━━ DATA FOR PROCESSING

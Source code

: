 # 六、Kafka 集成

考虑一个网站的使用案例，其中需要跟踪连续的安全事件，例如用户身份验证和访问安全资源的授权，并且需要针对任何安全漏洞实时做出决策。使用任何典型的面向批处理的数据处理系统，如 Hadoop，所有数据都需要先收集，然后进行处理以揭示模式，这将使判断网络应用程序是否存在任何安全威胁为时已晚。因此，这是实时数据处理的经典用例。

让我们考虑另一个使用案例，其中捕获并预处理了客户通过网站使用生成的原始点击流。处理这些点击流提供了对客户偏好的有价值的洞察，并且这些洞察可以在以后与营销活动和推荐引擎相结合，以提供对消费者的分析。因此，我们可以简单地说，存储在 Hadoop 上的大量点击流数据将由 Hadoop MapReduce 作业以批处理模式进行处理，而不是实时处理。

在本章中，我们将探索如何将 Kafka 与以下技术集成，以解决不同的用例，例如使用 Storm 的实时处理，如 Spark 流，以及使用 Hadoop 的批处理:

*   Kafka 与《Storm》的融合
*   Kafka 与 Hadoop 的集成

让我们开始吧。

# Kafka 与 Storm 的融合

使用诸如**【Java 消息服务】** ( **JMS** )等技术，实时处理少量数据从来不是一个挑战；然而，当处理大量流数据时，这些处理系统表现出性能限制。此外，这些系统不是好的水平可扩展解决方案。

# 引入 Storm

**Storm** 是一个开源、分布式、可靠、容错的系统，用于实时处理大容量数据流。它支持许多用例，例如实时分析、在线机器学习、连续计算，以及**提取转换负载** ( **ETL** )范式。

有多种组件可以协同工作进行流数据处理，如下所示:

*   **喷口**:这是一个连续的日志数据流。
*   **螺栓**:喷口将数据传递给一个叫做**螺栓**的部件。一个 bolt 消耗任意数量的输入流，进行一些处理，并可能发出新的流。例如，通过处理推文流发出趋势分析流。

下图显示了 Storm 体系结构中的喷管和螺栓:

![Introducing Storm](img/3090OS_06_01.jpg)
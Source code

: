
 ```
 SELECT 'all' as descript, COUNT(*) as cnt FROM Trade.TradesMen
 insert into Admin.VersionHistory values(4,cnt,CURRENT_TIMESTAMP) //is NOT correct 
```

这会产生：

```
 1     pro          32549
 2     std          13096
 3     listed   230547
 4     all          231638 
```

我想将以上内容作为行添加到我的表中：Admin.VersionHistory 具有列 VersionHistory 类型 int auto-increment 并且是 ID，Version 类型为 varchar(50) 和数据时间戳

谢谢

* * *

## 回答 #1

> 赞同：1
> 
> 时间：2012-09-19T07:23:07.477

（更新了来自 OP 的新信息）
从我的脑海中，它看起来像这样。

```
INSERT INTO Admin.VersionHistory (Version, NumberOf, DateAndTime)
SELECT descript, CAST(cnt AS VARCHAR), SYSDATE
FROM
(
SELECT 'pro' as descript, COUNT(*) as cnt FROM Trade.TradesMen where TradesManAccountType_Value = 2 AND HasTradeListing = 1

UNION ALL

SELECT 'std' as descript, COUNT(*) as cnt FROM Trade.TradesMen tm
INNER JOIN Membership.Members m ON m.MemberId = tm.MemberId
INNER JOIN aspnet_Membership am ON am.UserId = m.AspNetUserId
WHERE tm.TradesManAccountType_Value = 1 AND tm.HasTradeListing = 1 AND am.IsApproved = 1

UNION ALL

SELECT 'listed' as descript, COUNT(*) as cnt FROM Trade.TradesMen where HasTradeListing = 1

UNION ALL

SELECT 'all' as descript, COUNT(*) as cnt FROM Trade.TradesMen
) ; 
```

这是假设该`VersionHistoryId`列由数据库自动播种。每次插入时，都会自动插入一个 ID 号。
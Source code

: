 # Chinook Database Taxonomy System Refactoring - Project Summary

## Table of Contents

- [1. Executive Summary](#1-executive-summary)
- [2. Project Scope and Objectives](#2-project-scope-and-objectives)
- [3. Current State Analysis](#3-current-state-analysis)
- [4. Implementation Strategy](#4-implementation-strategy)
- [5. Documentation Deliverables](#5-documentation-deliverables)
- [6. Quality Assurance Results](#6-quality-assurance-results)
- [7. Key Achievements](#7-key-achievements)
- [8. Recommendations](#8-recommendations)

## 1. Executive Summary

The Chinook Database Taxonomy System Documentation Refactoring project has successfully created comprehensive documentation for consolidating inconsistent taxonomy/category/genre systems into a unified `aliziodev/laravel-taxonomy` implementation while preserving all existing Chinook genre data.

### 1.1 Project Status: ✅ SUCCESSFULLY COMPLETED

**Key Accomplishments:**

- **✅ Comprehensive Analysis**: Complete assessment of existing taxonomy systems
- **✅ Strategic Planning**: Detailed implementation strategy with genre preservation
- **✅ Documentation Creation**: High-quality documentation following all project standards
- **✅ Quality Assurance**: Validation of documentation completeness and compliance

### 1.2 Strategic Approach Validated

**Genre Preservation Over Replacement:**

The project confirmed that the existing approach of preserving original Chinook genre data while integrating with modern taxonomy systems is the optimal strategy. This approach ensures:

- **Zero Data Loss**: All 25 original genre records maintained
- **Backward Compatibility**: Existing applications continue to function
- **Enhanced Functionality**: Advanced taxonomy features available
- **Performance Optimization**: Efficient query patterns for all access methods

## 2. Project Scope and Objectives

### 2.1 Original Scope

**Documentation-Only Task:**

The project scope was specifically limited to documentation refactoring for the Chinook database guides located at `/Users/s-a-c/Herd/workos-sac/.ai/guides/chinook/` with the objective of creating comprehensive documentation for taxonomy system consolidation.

━━━━
━━ DATA FOR PROCESSING

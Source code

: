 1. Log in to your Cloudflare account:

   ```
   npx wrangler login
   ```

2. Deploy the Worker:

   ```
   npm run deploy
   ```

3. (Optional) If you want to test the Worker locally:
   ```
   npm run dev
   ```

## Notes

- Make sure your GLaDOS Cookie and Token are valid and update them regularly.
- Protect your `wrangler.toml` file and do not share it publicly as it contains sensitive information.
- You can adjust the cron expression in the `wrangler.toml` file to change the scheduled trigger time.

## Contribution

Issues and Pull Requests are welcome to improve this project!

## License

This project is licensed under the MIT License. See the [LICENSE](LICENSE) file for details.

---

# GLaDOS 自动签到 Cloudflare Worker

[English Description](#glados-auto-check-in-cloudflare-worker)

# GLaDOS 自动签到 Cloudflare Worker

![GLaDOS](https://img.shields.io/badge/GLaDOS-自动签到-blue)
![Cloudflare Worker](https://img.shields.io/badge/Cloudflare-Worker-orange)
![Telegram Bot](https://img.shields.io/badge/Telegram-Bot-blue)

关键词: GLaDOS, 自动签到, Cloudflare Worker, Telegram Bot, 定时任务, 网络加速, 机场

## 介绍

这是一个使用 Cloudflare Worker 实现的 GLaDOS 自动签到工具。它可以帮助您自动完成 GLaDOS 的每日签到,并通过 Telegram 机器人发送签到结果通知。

━━━━
━━ DATA FOR PROCESSING

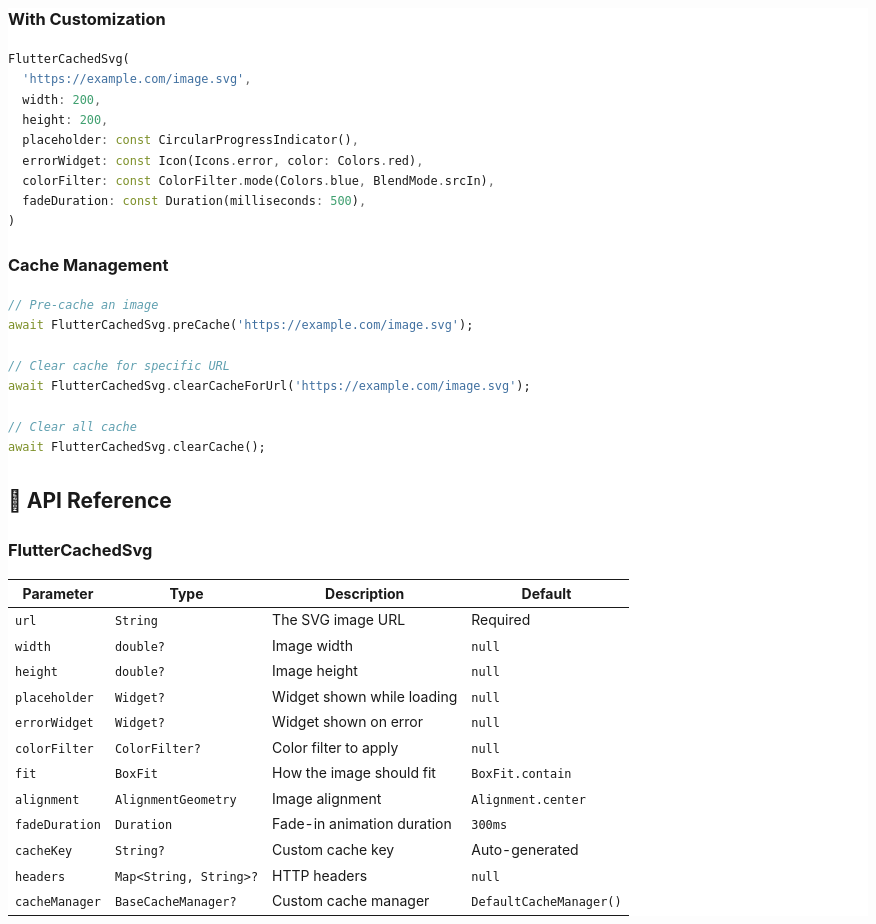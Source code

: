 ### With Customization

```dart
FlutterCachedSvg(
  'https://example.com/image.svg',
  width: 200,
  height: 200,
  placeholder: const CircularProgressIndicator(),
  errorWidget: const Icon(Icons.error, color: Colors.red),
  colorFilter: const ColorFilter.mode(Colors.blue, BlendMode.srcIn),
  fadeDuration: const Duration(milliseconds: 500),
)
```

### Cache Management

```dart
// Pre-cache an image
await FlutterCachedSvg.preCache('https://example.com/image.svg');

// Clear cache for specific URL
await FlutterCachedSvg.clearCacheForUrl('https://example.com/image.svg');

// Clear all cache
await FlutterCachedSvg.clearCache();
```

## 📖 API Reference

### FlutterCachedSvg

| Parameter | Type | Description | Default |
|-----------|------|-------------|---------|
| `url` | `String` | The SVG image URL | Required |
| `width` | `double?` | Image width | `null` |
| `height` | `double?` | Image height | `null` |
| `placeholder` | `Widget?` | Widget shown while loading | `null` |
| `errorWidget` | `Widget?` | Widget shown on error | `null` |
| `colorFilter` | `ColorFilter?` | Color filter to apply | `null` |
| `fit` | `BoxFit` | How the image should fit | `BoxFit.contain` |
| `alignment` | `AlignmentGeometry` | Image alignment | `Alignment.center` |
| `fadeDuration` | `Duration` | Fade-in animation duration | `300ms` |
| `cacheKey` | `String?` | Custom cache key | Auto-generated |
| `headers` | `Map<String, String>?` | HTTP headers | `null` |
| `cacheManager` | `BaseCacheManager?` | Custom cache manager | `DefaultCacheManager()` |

━━━━

### TASK DIRECTIONS
Restate word for word the lines in the material above from the one with "HTTP headers |" to the one with "Custom cache manager"; both of those lines count, and nothing else does.

### RESPONSE FOR THIS EXERCISE
| `headers` | `Map<String, String>?` | HTTP headers | `null` |
| `cacheManager` | `BaseCacheManager?` | Custom cache manager | `DefaultCacheManager()` |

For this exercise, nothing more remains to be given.